TASK TO CARRY OUT.
Copy the data exactly. Images are to be left out.

______

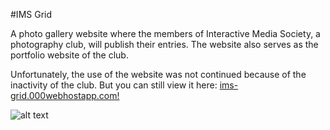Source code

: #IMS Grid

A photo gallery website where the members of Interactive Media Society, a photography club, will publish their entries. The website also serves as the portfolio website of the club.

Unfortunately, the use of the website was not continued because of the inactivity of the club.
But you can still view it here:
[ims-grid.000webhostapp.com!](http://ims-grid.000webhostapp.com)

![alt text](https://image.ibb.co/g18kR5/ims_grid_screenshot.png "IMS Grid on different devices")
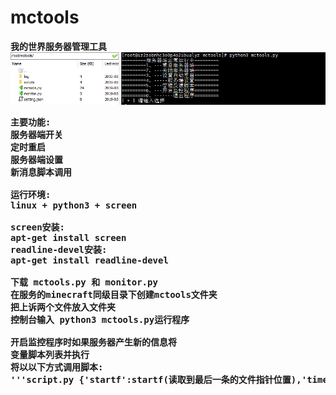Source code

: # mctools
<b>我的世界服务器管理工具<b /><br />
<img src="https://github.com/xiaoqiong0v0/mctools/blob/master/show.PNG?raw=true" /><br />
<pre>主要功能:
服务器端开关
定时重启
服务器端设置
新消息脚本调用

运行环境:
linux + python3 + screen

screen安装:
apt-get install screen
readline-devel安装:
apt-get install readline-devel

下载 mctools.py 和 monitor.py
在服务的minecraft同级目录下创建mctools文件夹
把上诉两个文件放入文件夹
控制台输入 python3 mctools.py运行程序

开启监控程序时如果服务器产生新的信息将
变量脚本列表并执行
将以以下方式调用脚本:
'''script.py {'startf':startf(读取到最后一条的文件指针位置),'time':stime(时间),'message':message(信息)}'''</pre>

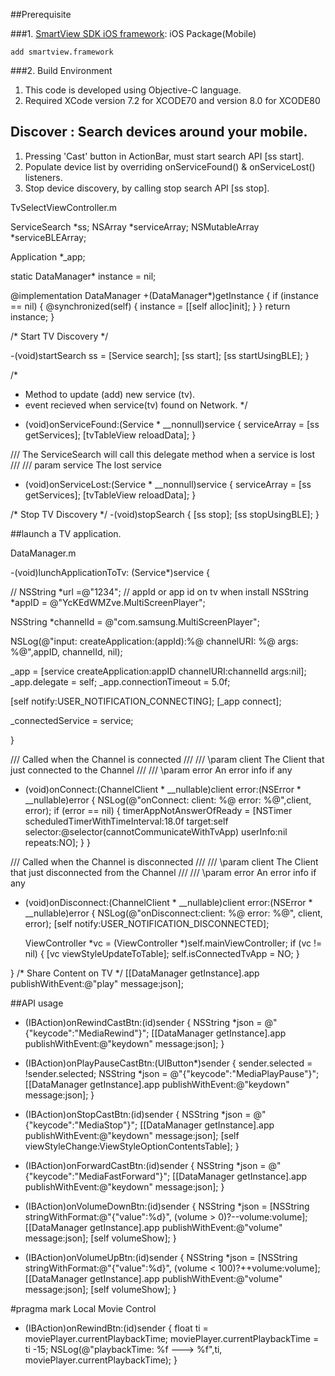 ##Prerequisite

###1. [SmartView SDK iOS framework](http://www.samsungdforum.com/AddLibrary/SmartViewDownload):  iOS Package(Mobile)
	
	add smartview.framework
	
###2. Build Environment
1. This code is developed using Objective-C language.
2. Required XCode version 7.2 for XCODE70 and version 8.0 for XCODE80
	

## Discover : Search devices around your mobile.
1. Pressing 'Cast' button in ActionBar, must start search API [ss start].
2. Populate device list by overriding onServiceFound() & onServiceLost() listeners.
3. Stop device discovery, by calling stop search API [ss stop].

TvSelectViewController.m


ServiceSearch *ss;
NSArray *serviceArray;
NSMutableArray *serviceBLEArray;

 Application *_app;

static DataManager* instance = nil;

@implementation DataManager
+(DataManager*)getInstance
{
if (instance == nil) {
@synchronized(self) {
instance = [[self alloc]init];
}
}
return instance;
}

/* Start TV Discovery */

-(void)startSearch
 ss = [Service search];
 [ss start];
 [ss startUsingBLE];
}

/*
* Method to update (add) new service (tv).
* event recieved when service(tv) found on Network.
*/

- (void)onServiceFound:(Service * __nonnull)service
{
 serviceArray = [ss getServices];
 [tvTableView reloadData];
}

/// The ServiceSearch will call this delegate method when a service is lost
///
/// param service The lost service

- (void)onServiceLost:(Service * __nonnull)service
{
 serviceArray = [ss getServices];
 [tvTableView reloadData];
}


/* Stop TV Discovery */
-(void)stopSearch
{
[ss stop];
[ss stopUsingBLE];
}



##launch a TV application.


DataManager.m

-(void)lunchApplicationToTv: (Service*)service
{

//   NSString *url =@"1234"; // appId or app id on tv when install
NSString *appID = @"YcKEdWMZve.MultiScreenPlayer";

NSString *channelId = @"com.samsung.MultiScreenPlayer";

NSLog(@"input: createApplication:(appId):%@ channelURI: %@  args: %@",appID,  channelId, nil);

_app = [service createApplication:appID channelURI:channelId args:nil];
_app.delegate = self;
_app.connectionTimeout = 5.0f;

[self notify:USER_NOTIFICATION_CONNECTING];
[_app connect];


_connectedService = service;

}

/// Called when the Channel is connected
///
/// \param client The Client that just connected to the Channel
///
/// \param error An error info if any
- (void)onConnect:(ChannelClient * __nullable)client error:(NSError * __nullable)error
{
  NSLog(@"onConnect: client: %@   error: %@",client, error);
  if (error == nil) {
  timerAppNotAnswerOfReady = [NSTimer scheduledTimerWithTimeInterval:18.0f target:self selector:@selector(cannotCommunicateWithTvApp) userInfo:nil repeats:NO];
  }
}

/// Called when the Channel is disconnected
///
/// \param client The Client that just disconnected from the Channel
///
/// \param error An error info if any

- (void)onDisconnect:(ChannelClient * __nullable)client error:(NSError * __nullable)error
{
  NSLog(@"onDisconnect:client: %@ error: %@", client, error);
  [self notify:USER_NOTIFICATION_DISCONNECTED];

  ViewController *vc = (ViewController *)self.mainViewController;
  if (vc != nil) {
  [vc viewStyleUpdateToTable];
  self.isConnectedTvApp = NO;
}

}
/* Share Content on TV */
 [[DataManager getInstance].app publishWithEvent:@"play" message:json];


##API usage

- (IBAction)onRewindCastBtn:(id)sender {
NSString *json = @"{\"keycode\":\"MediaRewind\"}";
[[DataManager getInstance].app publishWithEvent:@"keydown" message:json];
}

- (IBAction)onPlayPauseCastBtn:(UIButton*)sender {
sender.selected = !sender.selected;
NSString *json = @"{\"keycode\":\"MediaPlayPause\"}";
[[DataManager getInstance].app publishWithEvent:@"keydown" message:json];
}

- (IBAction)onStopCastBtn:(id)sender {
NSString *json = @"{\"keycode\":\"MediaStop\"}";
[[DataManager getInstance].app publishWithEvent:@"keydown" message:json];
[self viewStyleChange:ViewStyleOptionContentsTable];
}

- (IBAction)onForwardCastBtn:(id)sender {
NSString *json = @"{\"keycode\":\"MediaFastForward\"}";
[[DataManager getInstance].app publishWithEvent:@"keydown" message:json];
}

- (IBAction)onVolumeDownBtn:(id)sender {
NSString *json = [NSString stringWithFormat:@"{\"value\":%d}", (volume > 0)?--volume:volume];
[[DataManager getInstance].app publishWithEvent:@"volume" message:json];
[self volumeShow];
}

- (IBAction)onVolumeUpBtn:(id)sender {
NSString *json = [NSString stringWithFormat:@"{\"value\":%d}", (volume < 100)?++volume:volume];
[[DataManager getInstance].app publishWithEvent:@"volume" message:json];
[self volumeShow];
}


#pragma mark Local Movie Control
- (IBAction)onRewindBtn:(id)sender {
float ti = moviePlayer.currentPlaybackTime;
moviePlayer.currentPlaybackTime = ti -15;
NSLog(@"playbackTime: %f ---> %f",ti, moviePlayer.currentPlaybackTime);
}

______

OUTPUT OF THE EXERCISE.
Source code

: #IMS Grid

A photo gallery website where the members of Interactive Media Society, a photography club, will publish their entries. The website also serves as the portfolio website of the club.

Unfortunately, the use of the website was not continued because of the inactivity of the club.
But you can still view it here:
[ims-grid.000webhostapp.com!](http://ims-grid.000webhostapp.com)

![alt text](https://image.ibb.co/g18kR5/ims_grid_screenshot.png "IMS Grid on different devices")
Source code

: # mctools
<b>我的世界服务器管理工具<b /><br />
<img src="https://github.com/xiaoqiong0v0/mctools/blob/master/show.PNG?raw=true" /><br />
<pre>主要功能:
服务器端开关
定时重启
服务器端设置
新消息脚本调用

运行环境:
linux + python3 + screen

screen安装:
apt-get install screen
readline-devel安装:
apt-get install readline-devel

下载 mctools.py 和 monitor.py
在服务的minecraft同级目录下创建mctools文件夹
把上诉两个文件放入文件夹
控制台输入 python3 mctools.py运行程序

开启监控程序时如果服务器产生新的信息将
变量脚本列表并执行
将以以下方式调用脚本:
'''script.py {'startf':startf(读取到最后一条的文件指针位置),'time':stime(时间),'message':message(信息)}'''</pre>

 ##Prerequisite

###1. [SmartView SDK iOS framework](http://www.samsungdforum.com/AddLibrary/SmartViewDownload):  iOS Package(Mobile)
	
	add smartview.framework
	
###2. Build Environment
1. This code is developed using Objective-C language.
2. Required XCode version 7.2 for XCODE70 and version 8.0 for XCODE80
	

## Discover : Search devices around your mobile.
1. Pressing 'Cast' button in ActionBar, must start search API [ss start].
2. Populate device list by overriding onServiceFound() & onServiceLost() listeners.
3. Stop device discovery, by calling stop search API [ss stop].

TvSelectViewController.m


ServiceSearch *ss;
NSArray *serviceArray;
NSMutableArray *serviceBLEArray;

 Application *_app;

static DataManager* instance = nil;

@implementation DataManager
+(DataManager*)getInstance
{
if (instance == nil) {
@synchronized(self) {
instance = [[self alloc]init];
}
}
return instance;
}

/* Start TV Discovery */

-(void)startSearch
 ss = [Service search];
 [ss start];
 [ss startUsingBLE];
}

/*
* Method to update (add) new service (tv).
* event recieved when service(tv) found on Network.
*/

- (void)onServiceFound:(Service * __nonnull)service
{
 serviceArray = [ss getServices];
 [tvTableView reloadData];
}

/// The ServiceSearch will call this delegate method when a service is lost
///
/// param service The lost service

- (void)onServiceLost:(Service * __nonnull)service
{
 serviceArray = [ss getServices];
 [tvTableView reloadData];
}


/* Stop TV Discovery */
-(void)stopSearch
{
[ss stop];
[ss stopUsingBLE];
}



##launch a TV application.


DataManager.m

-(void)lunchApplicationToTv: (Service*)service
{

//   NSString *url =@"1234"; // appId or app id on tv when install
NSString *appID = @"YcKEdWMZve.MultiScreenPlayer";

NSString *channelId = @"com.samsung.MultiScreenPlayer";

NSLog(@"input: createApplication:(appId):%@ channelURI: %@  args: %@",appID,  channelId, nil);

_app = [service createApplication:appID channelURI:channelId args:nil];
_app.delegate = self;
_app.connectionTimeout = 5.0f;

[self notify:USER_NOTIFICATION_CONNECTING];
[_app connect];


_connectedService = service;

}

/// Called when the Channel is connected
///
/// \param client The Client that just connected to the Channel
///
/// \param error An error info if any
- (void)onConnect:(ChannelClient * __nullable)client error:(NSError * __nullable)error
{
  NSLog(@"onConnect: client: %@   error: %@",client, error);
  if (error == nil) {
  timerAppNotAnswerOfReady = [NSTimer scheduledTimerWithTimeInterval:18.0f target:self selector:@selector(cannotCommunicateWithTvApp) userInfo:nil repeats:NO];
  }
}

/// Called when the Channel is disconnected
///
/// \param client The Client that just disconnected from the Channel
///
/// \param error An error info if any

- (void)onDisconnect:(ChannelClient * __nullable)client error:(NSError * __nullable)error
{
  NSLog(@"onDisconnect:client: %@ error: %@", client, error);
  [self notify:USER_NOTIFICATION_DISCONNECTED];

  ViewController *vc = (ViewController *)self.mainViewController;
  if (vc != nil) {
  [vc viewStyleUpdateToTable];
  self.isConnectedTvApp = NO;
}

}
/* Share Content on TV */
 [[DataManager getInstance].app publishWithEvent:@"play" message:json];


##API usage

- (IBAction)onRewindCastBtn:(id)sender {
NSString *json = @"{\"keycode\":\"MediaRewind\"}";
[[DataManager getInstance].app publishWithEvent:@"keydown" message:json];
}

- (IBAction)onPlayPauseCastBtn:(UIButton*)sender {
sender.selected = !sender.selected;
NSString *json = @"{\"keycode\":\"MediaPlayPause\"}";
[[DataManager getInstance].app publishWithEvent:@"keydown" message:json];
}

- (IBAction)onStopCastBtn:(id)sender {
NSString *json = @"{\"keycode\":\"MediaStop\"}";
[[DataManager getInstance].app publishWithEvent:@"keydown" message:json];
[self viewStyleChange:ViewStyleOptionContentsTable];
}

- (IBAction)onForwardCastBtn:(id)sender {
NSString *json = @"{\"keycode\":\"MediaFastForward\"}";
[[DataManager getInstance].app publishWithEvent:@"keydown" message:json];
}

- (IBAction)onVolumeDownBtn:(id)sender {
NSString *json = [NSString stringWithFormat:@"{\"value\":%d}", (volume > 0)?--volume:volume];
[[DataManager getInstance].app publishWithEvent:@"volume" message:json];
[self volumeShow];
}

- (IBAction)onVolumeUpBtn:(id)sender {
NSString *json = [NSString stringWithFormat:@"{\"value\":%d}", (volume < 100)?++volume:volume];
[[DataManager getInstance].app publishWithEvent:@"volume" message:json];
[self volumeShow];
}


#pragma mark Local Movie Control
- (IBAction)onRewindBtn:(id)sender {
float ti = moviePlayer.currentPlaybackTime;
moviePlayer.currentPlaybackTime = ti -15;
NSLog(@"playbackTime: %f ---> %f",ti, moviePlayer.currentPlaybackTime);
}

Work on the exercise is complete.